Mensen kunnen elkaar tegenspreken. Ik zeg dat het lekker weer is, en jij zegt ‘Nee, hoor, helemaal niet’. Maar in dit eenvoudige dialoogje heeft een van ons twee gelijk.
Interessanter zijn de gesprekjes waarbij geen van beiden gelijk heeft, ook al doen beiden volkomen verifieerbare uitspraken. Een goed voorbeeld is het leugendialoogje:
- A: Wat B zodadelijk zegt is waar.
- B: Wat A zojuist zei, is onwaar.
Dit is een dialoogversie van de zogeheten leugenparadox (‘Wat ik nu zeg is onwaar’): als wat A zegt waar is, dan is dus ook waar wat B zegt. Maar B zegt dat wat A zegt onwaar is, en dat klopt niet met onze aanname dat wat A zegt waar is. Als wat A zegt inderdaad onwaar is, dan is wat B zegt dus ook onwaar. maar dan is wat A zegt waar, en we zijn terug bij af.
In haar mooie nieuwe bundel Sneller langzaam (de naam zegt het al) speelt Judith Herzberg met paradoxen. Een van de gedichten die me nu al een klassieker lijkt, heeft een beetje de vorm van deze dialoog.
Wachtkamer
Vrouw 1 En als ik me dan eens af en toe wat eenzaam voel,
dan ga ik psalmen neuriën voor mezelf.Vrouw 2 Nou volgende keer ga ik niet mee hoor als
je zo lang wachten moet en u gaat ook nog zitten zingen.
Zoals meer van Herzbergs gedichten – niet alleen in de laatste bundel, maar altijd al – lijkt dit een ready made, je kunt je best voorstellen dat in een wachtkamer, ergens, twee vrouwen dit alles echt hebben gezegd zonder dat hun de bijzonderheid opviel, en zonder dat ze wisten dat die vrouw in de hoek haar oren had gespitst en het later op zou schrijven. Er zitten ook fraaie spreektalige constructies in zoals dan eens af en toe. Als vrouw 1 zich eenzaam voelt, gaat ze neuriën, maar als ze neuriet wil vrouw 2 niet mee.
Maar het dialoogje is veel rijker ingekleed. Bijvoorbeeld met die psalmen, die bovendien volgens vrouw 1 geneuried worden, terwijl vrouw 2 er in een daad van passieve agressie meteen ‘zingen’ van maakt.
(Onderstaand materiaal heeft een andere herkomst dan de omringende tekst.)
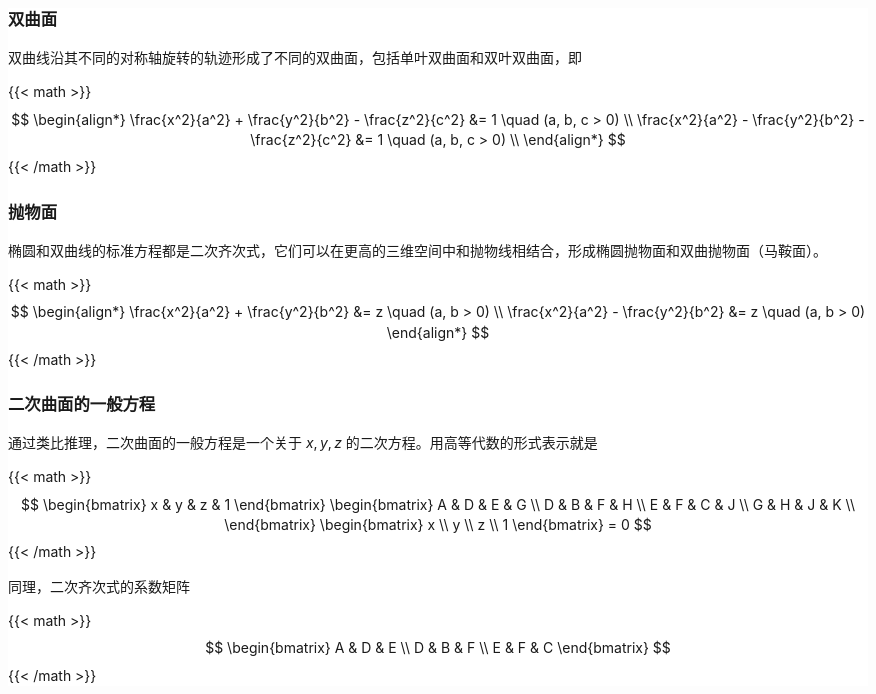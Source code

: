### 双曲面

双曲线沿其不同的对称轴旋转的轨迹形成了不同的双曲面，包括单叶双曲面和双叶双曲面，即

{{< math >}}
$$
\begin{align*}
  \frac{x^2}{a^2} + \frac{y^2}{b^2} - \frac{z^2}{c^2} &= 1 \quad (a, b, c > 0) \\
  \frac{x^2}{a^2} - \frac{y^2}{b^2} - \frac{z^2}{c^2} &= 1 \quad (a, b, c > 0) \\
\end{align*}
$$
{{< /math >}}

### 抛物面

椭圆和双曲线的标准方程都是二次齐次式，它们可以在更高的三维空间中和抛物线相结合，形成椭圆抛物面和双曲抛物面（马鞍面）。

{{< math >}}
$$
\begin{align*}
  \frac{x^2}{a^2} + \frac{y^2}{b^2} &= z \quad (a, b > 0) \\
  \frac{x^2}{a^2} - \frac{y^2}{b^2} &= z \quad (a, b > 0)
\end{align*}
$$
{{< /math >}}

### 二次曲面的一般方程

通过类比推理，二次曲面的一般方程是一个关于 $x, y, z$ 的二次方程。用高等代数的形式表示就是

{{< math >}}
$$
\begin{bmatrix}
  x & y & z & 1
\end{bmatrix} \begin{bmatrix}
  A & D & E & G \\
  D & B & F & H \\
  E & F & C & J \\
  G & H & J & K \\
\end{bmatrix} \begin{bmatrix}
  x \\
  y \\
  z \\
  1
\end{bmatrix} = 0
$$
{{< /math >}}

同理，二次齐次式的系数矩阵

{{< math >}}
$$
\begin{bmatrix}
  A & D & E \\
  D & B & F \\
  E & F & C
\end{bmatrix}
$$
{{< /math >}}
Beide vrouwen krijgen sowieso een miniportretje van twee regels, waarvan je je kunt voorstellen dat het lezers over een paar honderd jaar nog ontroert: ja, zo is de mens. Vrouw 1 is wat onzeker en vaag in haar woordkeuze (ze is niet ‘eenzaam’, maar ‘af en toe wat eenzaam’), vrouw 2 kennelijk aardig genoeg om mee te gaan naar de wachtkamer, maar ook afstandelijk genoeg om de eerste vrouw met u aan te spreken en het uiteindelijk alleen over zichzelf te hebben. (Wat mij doet denken dat vrouw 2 misschien alleen maar professioneel meegekomen is, ze werkt misschien in een verpleeghuis, maar ergert zich nu aan het feit dat ze ‘zo lang wachten moet’.)
Dat vrouw 2 naar zichzelf verwijst met je en naar vrouw 1 met u dat is een gedicht op zichzelf. Een miniatuurtje waarin ieder woord telt, een puntgave Herzberg.
Irina zegt
Bovendien voelt Vrouw 1 zich kennelijk op dit moment eenzaam (anders zou ze niet neuriën) hoewel Vrouw 2 met haar mee is gekomen. Of noemt ze het neuriën alleen maar in dit gesprek, en is ze het niet nu aan het doen?
Ha, ik weet weer waarom Judith Herzberg een van mijn lievelingsdichters is.